Please output the section of the listing below that opens with the line containing "automatic variogram modeling" and closes with the line containing "ocean floor bathymetry", exactly and with nothing else.
START Provided data
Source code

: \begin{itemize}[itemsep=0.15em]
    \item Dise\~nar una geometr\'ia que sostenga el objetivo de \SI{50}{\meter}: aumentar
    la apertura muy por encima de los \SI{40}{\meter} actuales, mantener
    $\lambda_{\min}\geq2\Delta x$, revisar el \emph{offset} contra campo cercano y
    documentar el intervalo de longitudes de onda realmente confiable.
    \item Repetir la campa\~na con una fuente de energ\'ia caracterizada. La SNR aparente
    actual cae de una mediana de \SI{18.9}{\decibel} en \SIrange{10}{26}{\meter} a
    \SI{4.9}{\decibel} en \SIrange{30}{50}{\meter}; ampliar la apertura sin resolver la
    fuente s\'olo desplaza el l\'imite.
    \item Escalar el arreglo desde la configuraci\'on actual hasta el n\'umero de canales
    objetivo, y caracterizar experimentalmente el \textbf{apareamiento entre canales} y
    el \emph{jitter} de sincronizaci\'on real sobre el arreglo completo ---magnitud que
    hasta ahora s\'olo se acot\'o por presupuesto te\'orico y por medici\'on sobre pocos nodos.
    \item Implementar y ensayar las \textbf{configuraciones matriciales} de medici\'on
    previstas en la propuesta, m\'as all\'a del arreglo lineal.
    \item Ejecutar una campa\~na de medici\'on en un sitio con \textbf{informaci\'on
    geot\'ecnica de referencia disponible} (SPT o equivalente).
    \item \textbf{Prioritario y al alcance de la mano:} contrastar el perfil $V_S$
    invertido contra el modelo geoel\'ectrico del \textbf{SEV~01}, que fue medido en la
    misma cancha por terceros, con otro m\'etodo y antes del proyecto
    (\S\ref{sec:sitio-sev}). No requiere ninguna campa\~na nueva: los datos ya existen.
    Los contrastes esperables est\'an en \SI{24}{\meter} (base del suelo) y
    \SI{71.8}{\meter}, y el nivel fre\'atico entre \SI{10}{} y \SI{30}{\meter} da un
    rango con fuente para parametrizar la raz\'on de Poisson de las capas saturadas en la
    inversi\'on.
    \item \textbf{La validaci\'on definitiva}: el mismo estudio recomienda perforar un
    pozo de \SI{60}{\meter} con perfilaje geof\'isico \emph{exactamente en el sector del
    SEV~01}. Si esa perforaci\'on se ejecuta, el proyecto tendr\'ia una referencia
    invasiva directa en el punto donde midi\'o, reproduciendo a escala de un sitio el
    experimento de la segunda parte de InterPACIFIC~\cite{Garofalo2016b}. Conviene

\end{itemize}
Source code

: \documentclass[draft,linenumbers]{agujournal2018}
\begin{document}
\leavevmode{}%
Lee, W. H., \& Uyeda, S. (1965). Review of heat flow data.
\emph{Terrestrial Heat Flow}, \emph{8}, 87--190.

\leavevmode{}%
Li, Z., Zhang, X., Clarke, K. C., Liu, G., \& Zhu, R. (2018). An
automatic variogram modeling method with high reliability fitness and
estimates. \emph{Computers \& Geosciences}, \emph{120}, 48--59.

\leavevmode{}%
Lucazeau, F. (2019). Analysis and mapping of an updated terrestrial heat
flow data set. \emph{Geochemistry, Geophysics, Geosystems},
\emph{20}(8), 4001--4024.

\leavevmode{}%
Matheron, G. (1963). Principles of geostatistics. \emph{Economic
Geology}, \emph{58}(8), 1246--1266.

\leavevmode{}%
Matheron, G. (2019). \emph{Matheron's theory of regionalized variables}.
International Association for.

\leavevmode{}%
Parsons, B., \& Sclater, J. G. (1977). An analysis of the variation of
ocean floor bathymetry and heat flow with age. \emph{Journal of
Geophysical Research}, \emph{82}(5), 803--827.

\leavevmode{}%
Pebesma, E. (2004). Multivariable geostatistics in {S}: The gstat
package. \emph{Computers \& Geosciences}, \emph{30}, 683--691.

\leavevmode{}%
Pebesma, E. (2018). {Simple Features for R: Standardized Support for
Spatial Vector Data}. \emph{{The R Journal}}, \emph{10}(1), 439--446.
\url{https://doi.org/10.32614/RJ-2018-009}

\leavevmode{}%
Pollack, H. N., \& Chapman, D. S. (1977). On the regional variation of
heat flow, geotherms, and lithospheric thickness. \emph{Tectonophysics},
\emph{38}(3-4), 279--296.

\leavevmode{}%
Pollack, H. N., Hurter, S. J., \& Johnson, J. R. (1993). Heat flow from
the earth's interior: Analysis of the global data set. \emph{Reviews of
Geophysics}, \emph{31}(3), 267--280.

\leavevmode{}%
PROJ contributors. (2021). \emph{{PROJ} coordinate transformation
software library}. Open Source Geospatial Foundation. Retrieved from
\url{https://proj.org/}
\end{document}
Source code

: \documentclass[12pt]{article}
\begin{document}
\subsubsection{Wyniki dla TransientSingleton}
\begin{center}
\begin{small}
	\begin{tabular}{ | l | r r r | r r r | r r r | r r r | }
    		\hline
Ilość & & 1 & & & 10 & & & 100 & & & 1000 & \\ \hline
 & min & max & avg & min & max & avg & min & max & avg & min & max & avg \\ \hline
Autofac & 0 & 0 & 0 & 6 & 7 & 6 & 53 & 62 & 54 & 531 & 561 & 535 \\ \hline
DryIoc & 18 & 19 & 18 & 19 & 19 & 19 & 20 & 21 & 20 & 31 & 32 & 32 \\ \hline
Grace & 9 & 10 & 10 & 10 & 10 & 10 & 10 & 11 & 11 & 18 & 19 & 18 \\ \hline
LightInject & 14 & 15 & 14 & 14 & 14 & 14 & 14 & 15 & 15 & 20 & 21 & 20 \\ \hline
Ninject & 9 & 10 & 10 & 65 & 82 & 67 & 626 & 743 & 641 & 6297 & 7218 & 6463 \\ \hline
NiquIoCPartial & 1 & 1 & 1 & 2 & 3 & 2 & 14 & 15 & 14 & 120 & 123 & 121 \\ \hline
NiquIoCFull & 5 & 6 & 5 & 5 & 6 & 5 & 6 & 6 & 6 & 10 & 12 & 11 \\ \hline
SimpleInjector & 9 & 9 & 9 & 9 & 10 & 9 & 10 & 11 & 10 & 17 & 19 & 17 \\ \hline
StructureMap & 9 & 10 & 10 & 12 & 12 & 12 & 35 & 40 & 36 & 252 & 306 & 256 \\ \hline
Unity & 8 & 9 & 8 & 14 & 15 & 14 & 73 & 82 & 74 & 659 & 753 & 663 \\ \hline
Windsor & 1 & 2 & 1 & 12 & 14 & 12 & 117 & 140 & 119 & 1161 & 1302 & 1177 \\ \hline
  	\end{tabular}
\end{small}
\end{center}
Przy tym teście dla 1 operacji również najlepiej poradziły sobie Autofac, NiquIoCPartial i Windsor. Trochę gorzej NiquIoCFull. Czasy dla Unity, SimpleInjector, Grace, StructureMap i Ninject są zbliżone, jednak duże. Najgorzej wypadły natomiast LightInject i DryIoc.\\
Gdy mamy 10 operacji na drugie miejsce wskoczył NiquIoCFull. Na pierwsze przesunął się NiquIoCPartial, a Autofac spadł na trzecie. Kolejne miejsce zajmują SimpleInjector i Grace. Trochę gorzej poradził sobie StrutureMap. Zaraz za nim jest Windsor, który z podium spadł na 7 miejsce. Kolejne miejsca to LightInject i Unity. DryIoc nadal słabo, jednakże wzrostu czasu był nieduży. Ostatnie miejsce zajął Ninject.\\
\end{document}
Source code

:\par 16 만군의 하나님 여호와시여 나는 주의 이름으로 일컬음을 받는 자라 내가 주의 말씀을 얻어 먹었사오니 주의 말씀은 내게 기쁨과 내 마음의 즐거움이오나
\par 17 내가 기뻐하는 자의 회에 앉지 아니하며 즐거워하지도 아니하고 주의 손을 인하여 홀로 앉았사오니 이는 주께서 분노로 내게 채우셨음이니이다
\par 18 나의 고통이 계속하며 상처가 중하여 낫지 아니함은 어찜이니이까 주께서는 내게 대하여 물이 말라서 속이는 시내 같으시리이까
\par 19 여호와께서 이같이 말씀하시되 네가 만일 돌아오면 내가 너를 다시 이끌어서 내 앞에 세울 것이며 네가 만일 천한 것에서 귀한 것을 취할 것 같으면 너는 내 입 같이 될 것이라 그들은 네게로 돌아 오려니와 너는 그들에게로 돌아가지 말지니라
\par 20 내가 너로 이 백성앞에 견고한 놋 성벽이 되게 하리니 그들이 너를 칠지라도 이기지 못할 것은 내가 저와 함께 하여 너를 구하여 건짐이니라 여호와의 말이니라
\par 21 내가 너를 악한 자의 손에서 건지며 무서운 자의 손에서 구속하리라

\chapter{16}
END Provided data
Exercise answer:
automatic variogram modeling method with high reliability fitness and
estimates. \emph{Computers \& Geosciences}, \emph{120}, 48--59.

\leavevmode{}%
Lucazeau, F. (2019). Analysis and mapping of an updated terrestrial heat
flow data set. \emph{Geochemistry, Geophysics, Geosystems},
\emph{20}(8), 4001--4024.

\leavevmode{}%
Matheron, G. (1963). Principles of geostatistics. \emph{Economic
Geology}, \emph{58}(8), 1246--1266.

\leavevmode{}%
Matheron, G. (2019). \emph{Matheron's theory of regionalized variables}.
International Association for.

\leavevmode{}%
Parsons, B., \& Sclater, J. G. (1977). An analysis of the variation of
ocean floor bathymetry and heat flow with age. \emph{Journal of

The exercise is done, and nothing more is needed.